In 1919 Francis Aston at the Cavendish Laboratory, where Rutherford had recently been appointed director, devised an instrument for measuring atomic masses very accurately, which became known as a mass spectrometer. Aston was able to separate out atoms of different mass by removing electrons to make them electrically charged (ions), using an electric field to accelerate them down a channel evacuated of air, and then using a second field to bend their trajectories. If they have the same charge, then ions of different mass are deflected to different degrees and can be collected separately. Aston found that a pure element placed in the spectrometer could be separated into fractions with several different masses, each of them pretty much an exact multiple of the mass of hydrogen. Sulphur atoms, for example, could have masses of 32, 33 and 34, while chlorine atoms have masses of 35 and 37; their weighted average in a mixture of many billions of atoms resulted in the apparent ‘fractional masses’ that had seemed to flout Prout’s law.

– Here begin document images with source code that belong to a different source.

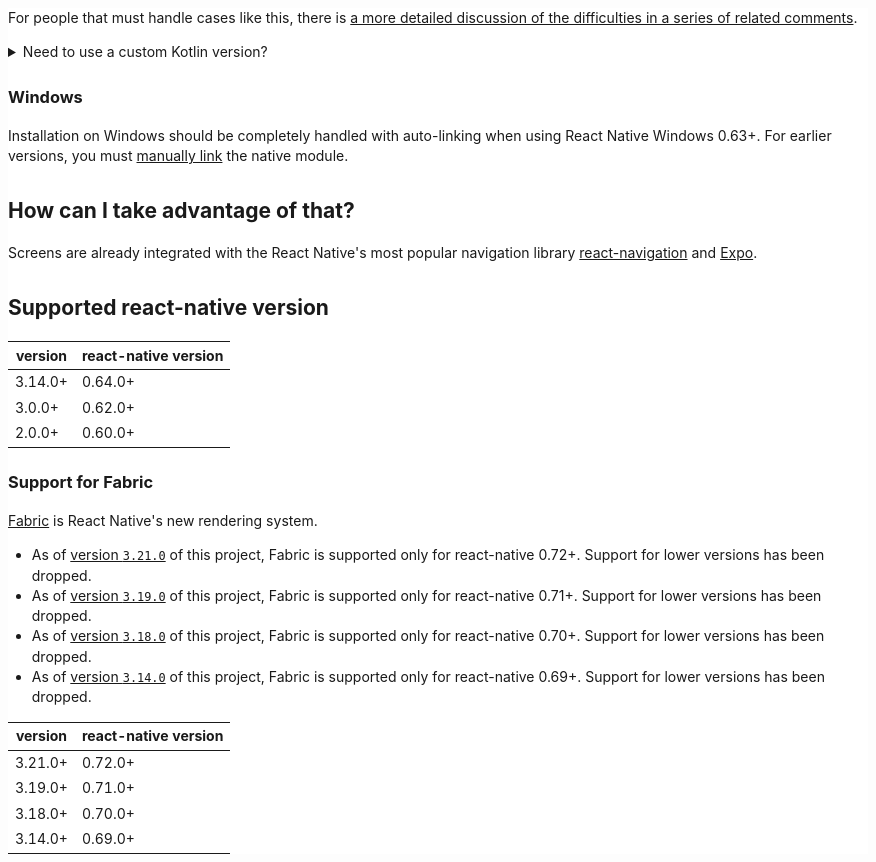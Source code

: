 For people that must handle cases like this, there is [a more detailed discussion of the difficulties in a series of related comments](https://github.com/software-mansion/react-native-screens/issues/17#issuecomment-424704633).

<details><summary>Need to use a custom Kotlin version?</summary></details>

### Windows

Installation on Windows should be completely handled with auto-linking when using React Native Windows 0.63+. For earlier versions, you must [manually link](https://microsoft.github.io/react-native-windows/docs/native-modules-using) the native module.

## How can I take advantage of that?

Screens are already integrated with the React Native's most popular navigation library [react-navigation](https://github.com/react-navigation/react-navigation) and [Expo](https://expo.io).

## Supported react-native version

| version | react-native version |
| ------- | -------------------- |
| 3.14.0+ | 0.64.0+              |
| 3.0.0+  | 0.62.0+              |
| 2.0.0+  | 0.60.0+              |

### Support for Fabric

[Fabric](https://reactnative.dev/architecture/fabric-renderer) is React Native's new rendering system.

- As of [version `3.21.0`](https://github.com/software-mansion/react-native-screens/releases/tag/3.21.0) of this project, Fabric is supported only for react-native 0.72+. Support for lower versions has been dropped.
- As of [version `3.19.0`](https://github.com/software-mansion/react-native-screens/releases/tag/3.19.0) of this project, Fabric is supported only for react-native 0.71+. Support for lower versions has been dropped.
- As of [version `3.18.0`](https://github.com/software-mansion/react-native-screens/releases/tag/3.18.0) of this project, Fabric is supported only for react-native 0.70+. Support for lower versions has been dropped.
- As of [version `3.14.0`](https://github.com/software-mansion/react-native-screens/releases/tag/3.14.0) of this project, Fabric is supported only for react-native 0.69+. Support for lower versions has been dropped.

| version | react-native version |
| ------- | -------------------- |
| 3.21.0+ | 0.72.0+              |
| 3.19.0+ | 0.71.0+              |
| 3.18.0+ | 0.70.0+              |
| 3.14.0+ | 0.69.0+              |
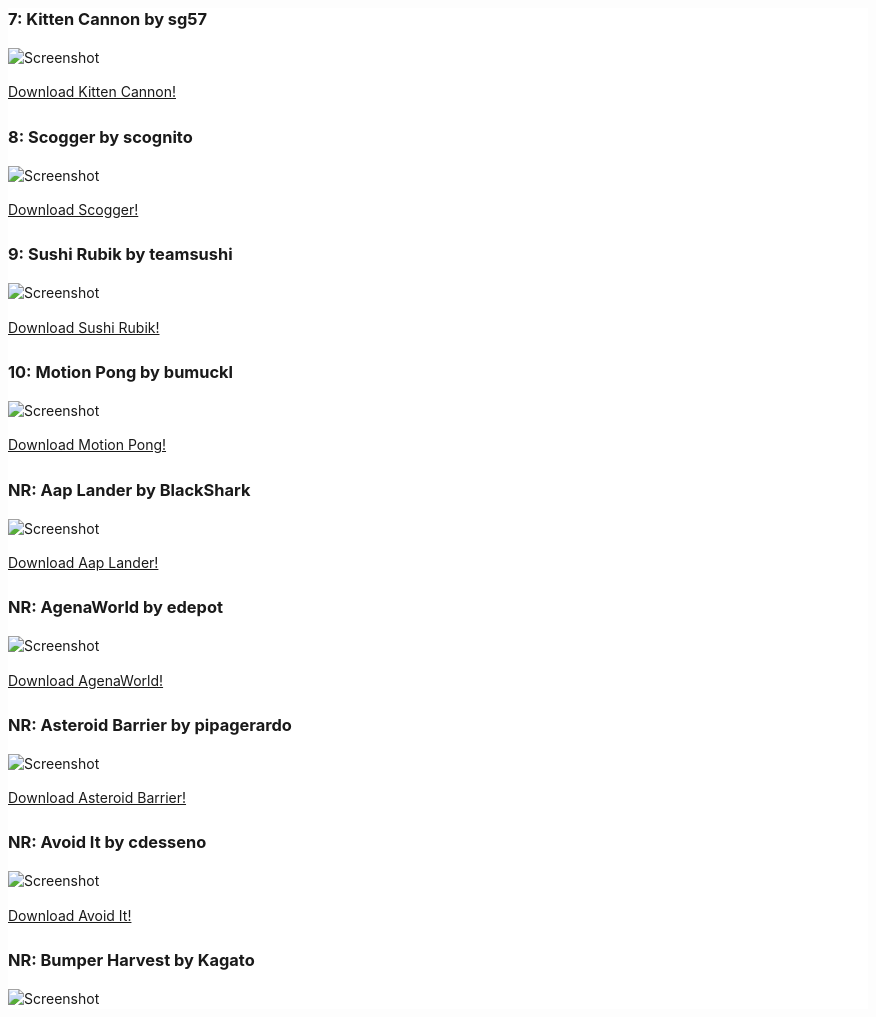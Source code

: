 ### 7: Kitten Cannon by sg57

![Screenshot](https://github.com/PSP-Archive/PSP-Archive.github.io/raw/gh-pages/assets/img/snaps/20210721202318.webp)

<a href="https://archive.org/details/kitten-cannon-cash-tournament.-7z">Download Kitten Cannon!</a>

### 8: Scogger by scognito

![Screenshot](https://github.com/PSP-Archive/PSP-Archive.github.io/raw/gh-pages/assets/img/snaps/SCIO01161_00000.webp)

<a href="https://archive.org/details/scoggerpsp0.2.7z">Download Scogger!</a>

### 9: Sushi Rubik by teamsushi

![Screenshot](https://github.com/PSP-Archive/PSP-Archive.github.io/raw/gh-pages/assets/img/snaps/SUSH01097_00000.webp)

<a href="https://archive.org/details/sushirubik.7z">Download Sushi Rubik!</a>

### 10: Motion Pong by bumuckl

![Screenshot](https://github.com/PSP-Archive/PSP-Archive.github.io/raw/gh-pages/assets/img/snaps/MTN000433_00000.webp)

<a href="https://archive.org/details/motionpong02.7z">Download Motion Pong!</a>

### NR: Aap Lander by BlackShark

![Screenshot](https://github.com/PSP-Archive/PSP-Archive.github.io/raw/gh-pages/assets/img/snaps/AAPL01085_00001.webp)

<a href="https://archive.org/details/aap-lander.-7z">Download Aap Lander!</a>

### NR: AgenaWorld by edepot

![Screenshot](https://github.com/PSP-Archive/PSP-Archive.github.io/raw/gh-pages/assets/img/snaps/agenaworld.webp)

<a href="https://archive.org/details/agenaworld.-7z">Download AgenaWorld!</a>

### NR: Asteroid Barrier by pipagerardo

![Screenshot](https://github.com/PSP-Archive/PSP-Archive.github.io/raw/gh-pages/assets/img/snaps/ASTE01583_00000.webp)

<a href="https://archive.org/details/asteroid-barrier.-7z">Download Asteroid Barrier!</a>

### NR: Avoid It by cdesseno

![Screenshot](https://github.com/PSP-Archive/PSP-Archive.github.io/raw/gh-pages/assets/img/snaps/AVOI01014_00001.webp)

<a href="https://archive.org/details/avoid-it-v.-02.7z">Download Avoid It!</a>

### NR: Bumper Harvest by Kagato

![Screenshot](https://github.com/PSP-Archive/PSP-Archive.github.io/raw/gh-pages/assets/img/snaps/20210722222017.webp)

The idea that atoms of an element could differ in mass wasn’t entirely new. Before the First World War interrupted Aston’s research by billeting him for military work with the Royal Air Force, he acted as an assistant to J. J. Thomson at the Cavendish and developed physical techniques to separate atoms or molecules of different mass, based on the fact that in gases such particles diffuse at different rates—lighter particles move more quickly, like children darting nimbly through a crowd. While investigating the inert gas neon, Aston found tantalizing evidence for two forms of the element with slightly different atomic masses of 20 and 22.